▶ [Dataset entries]:
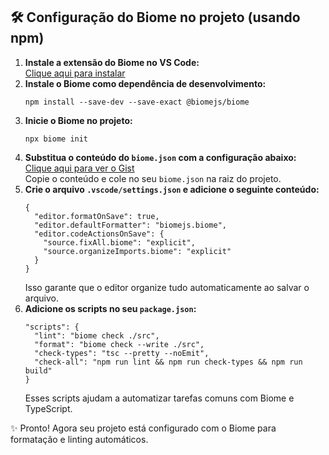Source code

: <h2>🛠️ Configuração do Biome no projeto (usando npm)</h2>

<ol>
  <li>
    <strong>Instale a extensão do Biome no VS Code:</strong><br />
    <a href="https://marketplace.visualstudio.com/items?itemName=biomejs.biome" target="_blank">Clique aqui para instalar</a>
  </li>

  <li>
    <strong>Instale o Biome como dependência de desenvolvimento:</strong><br />
    <pre><code>npm install --save-dev --save-exact @biomejs/biome</code></pre>
  </li>

  <li>
    <strong>Inicie o Biome no projeto:</strong><br />
    <pre><code>npx biome init</code></pre>
  </li>

  <li>
    <strong>Substitua o conteúdo do <code>biome.json</code> com a configuração abaixo:</strong><br />
    <a href="https://gist.github.com/fernandes-vinicius/0d0140af5b39970b8ab6d8aba5c00789" target="_blank">Clique aqui para ver o Gist</a><br />
    Copie o conteúdo e cole no seu <code>biome.json</code> na raiz do projeto.
  </li>

  <li>
    <strong>Crie o arquivo <code>.vscode/settings.json</code> e adicione o seguinte conteúdo:</strong><br />
    <pre><code>{
  "editor.formatOnSave": true,
  "editor.defaultFormatter": "biomejs.biome",
  "editor.codeActionsOnSave": {
    "source.fixAll.biome": "explicit",
    "source.organizeImports.biome": "explicit"
  }
}</code></pre>
    Isso garante que o editor organize tudo automaticamente ao salvar o arquivo.
  </li>

  <li>
    <strong>Adicione os scripts no seu <code>package.json</code>:</strong><br />
    <pre><code>"scripts": {
  "lint": "biome check ./src",
  "format": "biome check --write ./src",
  "check-types": "tsc --pretty --noEmit",
  "check-all": "npm run lint && npm run check-types && npm run build"
}</code></pre>
    Esses scripts ajudam a automatizar tarefas comuns com Biome e TypeScript.
  </li>
</ol>

<p>✨ Pronto! Agora seu projeto está configurado com o Biome para formatação e linting automáticos.</p>
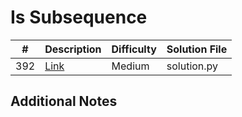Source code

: # Is Subsequence
|#|Description|Difficulty|Solution File|
|-|-|-|-|
|392|[Link](https://leetcode.com/problems/is-subsequence/)|Medium|solution.py|

## Additional Notes
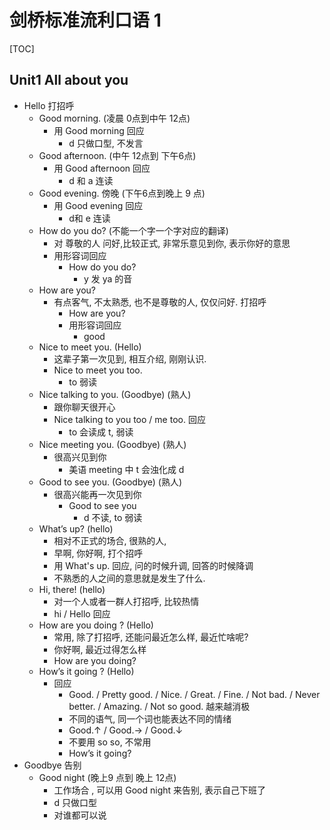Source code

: # 剑桥标准流利口语 1

[TOC]

## Unit1 All about you

- Hello 打招呼
  - Good morning. (凌晨 0点到中午 12点)
    - 用 Good morning 回应
      - d 只做口型, 不发言
  - Good afternoon. (中午 12点到 下午6点)
    - 用 Good afternoon 回应
      - d 和 a 连读
  - Good evening. 傍晚 (下午6点到晚上 9 点)
    - 用 Good evening 回应
      - d和 e 连读
  - How do you do? (不能一个字一个字对应的翻译)
    - 对 尊敬的人 问好,比较正式, 非常乐意见到你, 表示你好的意思
    - 用形容词回应
      - How do you do?
        - y 发 ya 的音
  - How are you?
    - 有点客气, 不太熟悉, 也不是尊敬的人, 仅仅问好. 打招呼
      - How are you?
      - 用形容词回应
        - good
  - Nice to meet you. (Hello)
    - 这辈子第一次见到, 相互介绍, 刚刚认识.
    - Nice to meet you too.
      - to 弱读
  - Nice talking to you. (Goodbye) (熟人)
    - 跟你聊天很开心
    - Nice talking to you too / me too. 回应
      - to 会读成 t, 弱读
  - Nice meeting you. (Goodbye) (熟人)
    - 很高兴见到你
      - 美语 meeting 中 t 会浊化成 d
  - Good to see you. (Goodbye) (熟人)
    - 很高兴能再一次见到你
      - Good to see you
        - d 不读, to 弱读
  - What’s up? (hello)
    - 相对不正式的场合, 很熟的人,
    - 早啊, 你好啊, 打个招呼
    - 用 What's up. 回应, 问的时候升调, 回答的时候降调
    - 不熟悉的人之间的意思就是发生了什么.
  - Hi, there! (hello)
    - 对一个人或者一群人打招呼, 比较热情
    - hi / Hello 回应
  - How are you doing ? (Hello)
    - 常用, 除了打招呼, 还能问最近怎么样, 最近忙啥呢?
    - 你好啊, 最近过得怎么样
    - How are you doing?
  - How’s it going ? (Hello)
    - 回应
      - Good. / Pretty good. / Nice. / Great. / Fine. / Not bad. / Never better. / Amazing. / Not so good.  越来越消极
      - 不同的语气, 同一个词也能表达不同的情绪
      - Good.↑ / Good.→ / Good.↓
      - 不要用 so so, 不常用
      - How’s it going?
- Goodbye 告别
  - Good night (晚上9 点到 晚上 12点)
    - 工作场合 , 可以用 Good night 来告别, 表示自己下班了
    - d 只做口型
    - 对谁都可以说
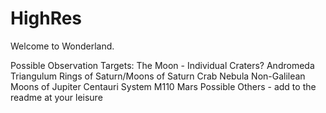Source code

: # HighRes

Welcome to Wonderland. 

Possible Observation Targets:
The Moon - Individual Craters?
Andromeda
Triangulum
Rings of Saturn/Moons of Saturn
Crab Nebula
Non-Galilean Moons of Jupiter
Centauri System
M110
Mars
Possible Others - add to the readme at your leisure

▶ [Problem details]: Look above for the line containing "## Unit1 All about you" and the line containing "- 美语 meeting 中 t 会浊化成 d". Transcribe both, with the lines between them, exactly.

▶ [Solution to this task]:
## Unit1 All about you

- Hello 打招呼
  - Good morning. (凌晨 0点到中午 12点)
    - 用 Good morning 回应
      - d 只做口型, 不发言
  - Good afternoon. (中午 12点到 下午6点)
    - 用 Good afternoon 回应
      - d 和 a 连读
  - Good evening. 傍晚 (下午6点到晚上 9 点)
    - 用 Good evening 回应
      - d和 e 连读
  - How do you do? (不能一个字一个字对应的翻译)
    - 对 尊敬的人 问好,比较正式, 非常乐意见到你, 表示你好的意思
    - 用形容词回应
      - How do you do?
        - y 发 ya 的音
  - How are you?
    - 有点客气, 不太熟悉, 也不是尊敬的人, 仅仅问好. 打招呼
      - How are you?
      - 用形容词回应
        - good
  - Nice to meet you. (Hello)
    - 这辈子第一次见到, 相互介绍, 刚刚认识.
    - Nice to meet you too.
      - to 弱读
  - Nice talking to you. (Goodbye) (熟人)
    - 跟你聊天很开心
    - Nice talking to you too / me too. 回应
      - to 会读成 t, 弱读
  - Nice meeting you. (Goodbye) (熟人)
    - 很高兴见到你
      - 美语 meeting 中 t 会浊化成 d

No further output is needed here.